MERLE McEATHRON'S MEMORY OF A FULL LIFE IS SHARP AND FORGIVING OF THE BUMPS AND BRUISES.

The baseball game had ended that warm Sunday in 1912, and Merle Snyder from Monroe City, Ind., couldn't possibly tell you the score. But in the crowd leaving the rural field, she saw a dashing young man in a horse and buggy staring at her. It was a life-changing stare.

At 16, Merle was living with her father, stepmother, and two older brothers on an Indiana farm near Vincennes. Her mother had passed away suddenly when she was 7. Her daily life was now a round of cooking, washing, cleaning, and taking care of a little step-sister. Her education had been stopped by her father at the eighth grade.

"I didn't realize it was a hard life," she says of a world of kerosene lamps, 10-cent bottles of milk, church socials, and girls dreaming about a young man with a horse and buggy.

Today, at 105, Merle Snyder Cornoyer McEathron is a bright and lively woman. She scans a lifetime of fulfillment and success stretched over four marriages. Her memory is sharp and forgiving.

"I married Louis, the young man in the horse and buggy," she says. "I thought, well, I can take care of kids, clean a house, and cook, so I guess I'll do it for myself." It was a realization of family life - and nothing beyond - that was shared by most girls of the era.

And Louis could afford a snappy horse and buggy. As a telegraph operator, he earned more than most young men in Monroe City. "I took rides with him after the baseball games," she says, "and we went to the Epworth League (a Methodist youth organization) on Sunday evenings."

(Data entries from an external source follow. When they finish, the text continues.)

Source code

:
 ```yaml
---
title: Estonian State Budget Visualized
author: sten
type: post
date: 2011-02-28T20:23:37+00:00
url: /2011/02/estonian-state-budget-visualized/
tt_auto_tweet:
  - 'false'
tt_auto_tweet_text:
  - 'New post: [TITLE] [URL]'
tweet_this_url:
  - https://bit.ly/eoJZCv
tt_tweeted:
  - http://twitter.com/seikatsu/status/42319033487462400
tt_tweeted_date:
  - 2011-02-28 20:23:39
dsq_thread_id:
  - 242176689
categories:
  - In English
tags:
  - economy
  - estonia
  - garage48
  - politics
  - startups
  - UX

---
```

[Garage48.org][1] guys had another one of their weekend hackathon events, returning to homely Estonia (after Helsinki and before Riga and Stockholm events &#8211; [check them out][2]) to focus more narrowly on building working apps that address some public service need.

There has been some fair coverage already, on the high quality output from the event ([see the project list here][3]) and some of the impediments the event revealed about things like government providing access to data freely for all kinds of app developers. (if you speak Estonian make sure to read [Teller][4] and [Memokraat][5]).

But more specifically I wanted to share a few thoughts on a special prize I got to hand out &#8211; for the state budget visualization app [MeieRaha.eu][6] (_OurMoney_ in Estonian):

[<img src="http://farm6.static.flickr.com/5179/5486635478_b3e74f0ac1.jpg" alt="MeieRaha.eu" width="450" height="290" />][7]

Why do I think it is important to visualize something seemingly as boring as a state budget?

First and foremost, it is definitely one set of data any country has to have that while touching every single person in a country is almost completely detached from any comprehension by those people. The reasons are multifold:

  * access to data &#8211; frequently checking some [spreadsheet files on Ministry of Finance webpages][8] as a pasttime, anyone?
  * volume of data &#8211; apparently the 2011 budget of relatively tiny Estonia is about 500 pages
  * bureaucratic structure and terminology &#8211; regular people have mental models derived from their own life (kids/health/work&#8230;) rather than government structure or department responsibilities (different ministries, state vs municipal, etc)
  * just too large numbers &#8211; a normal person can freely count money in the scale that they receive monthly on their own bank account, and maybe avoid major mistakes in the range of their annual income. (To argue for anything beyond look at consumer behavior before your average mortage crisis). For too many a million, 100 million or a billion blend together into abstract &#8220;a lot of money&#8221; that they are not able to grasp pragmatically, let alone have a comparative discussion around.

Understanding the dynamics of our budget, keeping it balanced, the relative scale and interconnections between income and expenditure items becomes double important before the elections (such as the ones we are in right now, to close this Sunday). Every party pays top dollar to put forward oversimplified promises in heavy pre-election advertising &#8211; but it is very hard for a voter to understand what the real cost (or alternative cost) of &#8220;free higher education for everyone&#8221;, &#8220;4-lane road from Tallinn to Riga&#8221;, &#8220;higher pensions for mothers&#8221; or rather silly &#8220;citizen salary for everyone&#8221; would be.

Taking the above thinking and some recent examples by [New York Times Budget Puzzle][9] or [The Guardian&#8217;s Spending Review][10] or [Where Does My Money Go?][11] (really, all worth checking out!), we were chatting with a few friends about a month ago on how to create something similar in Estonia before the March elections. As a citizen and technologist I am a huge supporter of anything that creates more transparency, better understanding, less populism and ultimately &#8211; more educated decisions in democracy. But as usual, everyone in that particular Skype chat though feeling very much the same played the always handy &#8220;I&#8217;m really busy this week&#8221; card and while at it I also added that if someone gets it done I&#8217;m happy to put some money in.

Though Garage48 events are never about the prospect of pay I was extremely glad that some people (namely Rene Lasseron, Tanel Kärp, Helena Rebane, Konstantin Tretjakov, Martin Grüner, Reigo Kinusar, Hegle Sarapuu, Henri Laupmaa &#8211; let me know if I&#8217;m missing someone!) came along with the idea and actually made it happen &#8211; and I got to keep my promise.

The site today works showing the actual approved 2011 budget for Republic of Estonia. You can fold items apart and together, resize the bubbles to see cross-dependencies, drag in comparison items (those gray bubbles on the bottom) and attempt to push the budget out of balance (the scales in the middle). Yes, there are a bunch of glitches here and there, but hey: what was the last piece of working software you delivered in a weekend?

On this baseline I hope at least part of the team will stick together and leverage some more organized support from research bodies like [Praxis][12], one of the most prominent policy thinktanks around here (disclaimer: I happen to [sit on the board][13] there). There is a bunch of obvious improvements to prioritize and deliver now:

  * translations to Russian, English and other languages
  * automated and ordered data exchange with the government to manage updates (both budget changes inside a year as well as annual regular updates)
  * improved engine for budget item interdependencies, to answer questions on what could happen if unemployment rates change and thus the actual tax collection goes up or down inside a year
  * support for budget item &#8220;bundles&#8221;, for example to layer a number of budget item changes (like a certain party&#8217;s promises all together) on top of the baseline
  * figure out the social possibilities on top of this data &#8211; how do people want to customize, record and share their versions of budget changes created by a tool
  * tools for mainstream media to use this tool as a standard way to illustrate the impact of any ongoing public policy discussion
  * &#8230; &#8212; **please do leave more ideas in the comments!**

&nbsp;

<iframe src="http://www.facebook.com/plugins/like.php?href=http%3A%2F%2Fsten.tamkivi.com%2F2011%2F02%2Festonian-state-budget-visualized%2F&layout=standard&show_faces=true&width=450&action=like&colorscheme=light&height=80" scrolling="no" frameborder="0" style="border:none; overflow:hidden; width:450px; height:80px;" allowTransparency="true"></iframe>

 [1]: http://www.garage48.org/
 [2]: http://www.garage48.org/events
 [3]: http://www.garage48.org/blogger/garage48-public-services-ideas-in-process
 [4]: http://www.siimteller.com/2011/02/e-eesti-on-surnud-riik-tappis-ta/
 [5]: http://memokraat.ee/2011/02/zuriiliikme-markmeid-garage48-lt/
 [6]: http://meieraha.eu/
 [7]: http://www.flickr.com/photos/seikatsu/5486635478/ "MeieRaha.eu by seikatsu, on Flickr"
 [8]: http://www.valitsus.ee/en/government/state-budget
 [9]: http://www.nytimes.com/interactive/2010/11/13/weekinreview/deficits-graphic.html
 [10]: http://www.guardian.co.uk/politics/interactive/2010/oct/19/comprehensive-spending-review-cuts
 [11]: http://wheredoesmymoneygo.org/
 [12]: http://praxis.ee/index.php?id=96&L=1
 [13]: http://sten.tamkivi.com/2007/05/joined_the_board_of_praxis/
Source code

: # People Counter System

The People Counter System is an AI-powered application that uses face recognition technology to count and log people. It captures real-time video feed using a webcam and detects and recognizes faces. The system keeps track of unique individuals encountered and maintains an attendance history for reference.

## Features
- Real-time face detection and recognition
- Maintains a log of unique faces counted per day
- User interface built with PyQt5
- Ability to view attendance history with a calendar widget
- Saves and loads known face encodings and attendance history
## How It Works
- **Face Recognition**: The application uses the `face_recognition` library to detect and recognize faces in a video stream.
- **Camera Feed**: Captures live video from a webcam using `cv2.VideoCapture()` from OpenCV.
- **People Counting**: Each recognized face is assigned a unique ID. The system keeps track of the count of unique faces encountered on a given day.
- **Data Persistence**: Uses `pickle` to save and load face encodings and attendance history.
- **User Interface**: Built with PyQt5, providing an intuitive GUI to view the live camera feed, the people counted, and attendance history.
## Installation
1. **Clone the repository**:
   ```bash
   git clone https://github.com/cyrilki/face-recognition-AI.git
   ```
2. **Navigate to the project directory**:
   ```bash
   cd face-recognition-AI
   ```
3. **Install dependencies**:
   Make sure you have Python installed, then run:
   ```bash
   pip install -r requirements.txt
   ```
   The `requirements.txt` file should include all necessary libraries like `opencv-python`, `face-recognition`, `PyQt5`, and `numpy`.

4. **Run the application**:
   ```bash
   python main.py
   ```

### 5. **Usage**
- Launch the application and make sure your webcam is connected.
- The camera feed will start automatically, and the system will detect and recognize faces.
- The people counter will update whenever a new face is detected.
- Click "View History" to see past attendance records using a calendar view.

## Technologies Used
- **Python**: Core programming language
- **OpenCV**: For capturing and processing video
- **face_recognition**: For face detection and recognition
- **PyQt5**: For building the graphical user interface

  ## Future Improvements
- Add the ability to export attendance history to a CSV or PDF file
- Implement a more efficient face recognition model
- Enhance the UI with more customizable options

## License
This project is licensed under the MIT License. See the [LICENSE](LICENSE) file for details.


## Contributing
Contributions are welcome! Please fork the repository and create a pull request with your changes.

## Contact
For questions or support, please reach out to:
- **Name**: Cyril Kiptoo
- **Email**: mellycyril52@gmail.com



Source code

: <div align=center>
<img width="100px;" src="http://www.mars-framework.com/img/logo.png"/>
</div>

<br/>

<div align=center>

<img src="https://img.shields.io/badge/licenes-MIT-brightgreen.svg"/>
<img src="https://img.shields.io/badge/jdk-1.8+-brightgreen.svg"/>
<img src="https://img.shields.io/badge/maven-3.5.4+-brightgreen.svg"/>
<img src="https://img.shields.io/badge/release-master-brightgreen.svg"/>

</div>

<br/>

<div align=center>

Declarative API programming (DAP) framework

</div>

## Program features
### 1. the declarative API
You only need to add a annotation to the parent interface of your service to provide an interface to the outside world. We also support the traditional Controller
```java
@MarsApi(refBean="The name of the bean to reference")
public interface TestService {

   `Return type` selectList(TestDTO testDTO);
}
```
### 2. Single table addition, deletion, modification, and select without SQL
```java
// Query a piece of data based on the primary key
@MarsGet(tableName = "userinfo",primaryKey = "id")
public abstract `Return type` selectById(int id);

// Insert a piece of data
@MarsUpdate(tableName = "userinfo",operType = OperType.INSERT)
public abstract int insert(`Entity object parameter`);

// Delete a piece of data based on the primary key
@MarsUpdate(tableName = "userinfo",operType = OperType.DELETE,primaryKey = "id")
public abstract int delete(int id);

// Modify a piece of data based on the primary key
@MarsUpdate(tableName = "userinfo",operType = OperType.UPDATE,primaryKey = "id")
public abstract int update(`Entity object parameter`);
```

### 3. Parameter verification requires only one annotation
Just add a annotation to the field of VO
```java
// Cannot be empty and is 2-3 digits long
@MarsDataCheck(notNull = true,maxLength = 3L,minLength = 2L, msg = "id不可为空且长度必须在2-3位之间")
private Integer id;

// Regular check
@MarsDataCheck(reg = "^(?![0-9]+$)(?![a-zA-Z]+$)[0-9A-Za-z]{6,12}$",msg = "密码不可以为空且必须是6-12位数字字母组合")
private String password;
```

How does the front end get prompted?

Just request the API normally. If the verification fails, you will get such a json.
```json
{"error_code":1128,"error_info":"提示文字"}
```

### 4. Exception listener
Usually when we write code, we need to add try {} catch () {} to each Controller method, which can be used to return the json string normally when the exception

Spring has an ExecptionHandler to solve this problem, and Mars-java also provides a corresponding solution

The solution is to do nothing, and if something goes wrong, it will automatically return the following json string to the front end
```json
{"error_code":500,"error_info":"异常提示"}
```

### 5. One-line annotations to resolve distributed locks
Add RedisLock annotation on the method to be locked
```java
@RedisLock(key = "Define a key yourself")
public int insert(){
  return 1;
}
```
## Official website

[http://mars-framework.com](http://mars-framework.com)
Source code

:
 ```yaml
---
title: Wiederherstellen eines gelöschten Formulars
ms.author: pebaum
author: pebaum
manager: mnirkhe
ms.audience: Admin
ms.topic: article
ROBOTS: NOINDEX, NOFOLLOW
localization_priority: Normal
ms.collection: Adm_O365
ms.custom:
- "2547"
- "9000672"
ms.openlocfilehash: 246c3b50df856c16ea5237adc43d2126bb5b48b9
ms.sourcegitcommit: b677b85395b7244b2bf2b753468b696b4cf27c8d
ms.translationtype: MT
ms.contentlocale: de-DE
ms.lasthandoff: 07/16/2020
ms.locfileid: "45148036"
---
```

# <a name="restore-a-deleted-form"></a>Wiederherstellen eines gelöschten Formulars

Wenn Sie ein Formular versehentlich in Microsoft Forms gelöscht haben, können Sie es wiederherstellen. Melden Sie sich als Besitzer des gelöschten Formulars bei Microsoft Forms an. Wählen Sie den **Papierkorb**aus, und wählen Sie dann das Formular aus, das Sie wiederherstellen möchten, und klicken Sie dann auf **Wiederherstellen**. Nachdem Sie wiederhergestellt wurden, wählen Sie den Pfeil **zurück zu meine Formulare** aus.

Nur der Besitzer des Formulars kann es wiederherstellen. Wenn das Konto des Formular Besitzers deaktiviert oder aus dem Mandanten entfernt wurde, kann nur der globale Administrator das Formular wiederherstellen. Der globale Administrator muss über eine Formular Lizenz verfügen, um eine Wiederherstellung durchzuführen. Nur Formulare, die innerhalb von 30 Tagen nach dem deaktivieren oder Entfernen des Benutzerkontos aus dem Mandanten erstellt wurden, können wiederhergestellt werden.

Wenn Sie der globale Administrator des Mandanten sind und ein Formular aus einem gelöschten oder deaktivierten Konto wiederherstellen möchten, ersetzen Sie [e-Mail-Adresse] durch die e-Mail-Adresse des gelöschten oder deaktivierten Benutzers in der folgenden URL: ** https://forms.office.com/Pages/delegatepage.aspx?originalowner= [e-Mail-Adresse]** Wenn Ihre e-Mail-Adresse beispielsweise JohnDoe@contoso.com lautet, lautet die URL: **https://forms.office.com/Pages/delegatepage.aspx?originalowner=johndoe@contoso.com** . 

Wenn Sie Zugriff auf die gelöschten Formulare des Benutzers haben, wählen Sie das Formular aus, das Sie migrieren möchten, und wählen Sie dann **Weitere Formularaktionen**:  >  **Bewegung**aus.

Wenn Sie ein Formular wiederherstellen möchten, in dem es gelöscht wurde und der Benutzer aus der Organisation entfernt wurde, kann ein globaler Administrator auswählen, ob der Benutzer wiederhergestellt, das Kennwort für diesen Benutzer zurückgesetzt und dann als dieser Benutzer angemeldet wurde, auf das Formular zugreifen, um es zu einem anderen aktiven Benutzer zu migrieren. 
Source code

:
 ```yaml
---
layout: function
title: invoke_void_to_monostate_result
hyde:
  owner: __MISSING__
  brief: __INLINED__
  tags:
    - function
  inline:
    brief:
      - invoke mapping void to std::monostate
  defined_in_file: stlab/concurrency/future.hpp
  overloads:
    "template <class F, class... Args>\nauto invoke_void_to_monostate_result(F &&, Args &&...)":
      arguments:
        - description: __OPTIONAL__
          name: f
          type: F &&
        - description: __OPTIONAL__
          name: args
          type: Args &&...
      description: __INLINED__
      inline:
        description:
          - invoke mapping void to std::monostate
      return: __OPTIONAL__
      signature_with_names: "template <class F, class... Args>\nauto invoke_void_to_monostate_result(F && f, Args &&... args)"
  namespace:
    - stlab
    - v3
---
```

One day Louis rode across the Wabash River into Illinois and got a marriage license. "When my father found out," she says, "he wasn't pleased. He had a new red handkerchief in his pocket. He gave it to me, plus $10. 'Now go live with him,' he said, and that was it."

They lived in two rooms above a store. But after the couple had two boys, and she took a parttime job in a general store, her husband had another plan.

"I knew things weren't right between us," she says, "but I didn't think he'd leave me." Louis packed up and left in their new car. "I never saw him again." His departure, despite the hurt she felt, led to a life of a different sort with blessings seen in retrospect.

She was in her early 20s when she became a single mother, highly unusual at that time. Friends stepped in to help her, and the general store owner gave her space "to make a dollar or two." She brought in milk, bread, dry goods. When her boys came home from school, they worked in the store. "I drove an old broken-down Ford truck until I was 30."

Later she opened a general store in Vincennes. "I picked a good place on a nice street, and we were very successful there," she says. The store was known as "The Biggest Little Store in Town."

She helped send her sons to business school. One moved to Arizona and has been married 56 years. The other was employed at General Motors for 40 years.

When World War II broke out, McEathron was invited to be the hostess and housemother for a club for 3,000 US Air Force cadets being trained near Vincennes. "They were such wonderful boys," she says. "I still get letters addressed to 'Mom' from some of them."

As the war neared an end, she moved to Phoenix, traveling by train and taking food with her for the trip. It was her first time away from Indiana. "When I arrived here to visit my son and new grandson [after a brutal winter in Indiana]," she says, "the oleanders were blooming, and I thought I had died and gone to heaven."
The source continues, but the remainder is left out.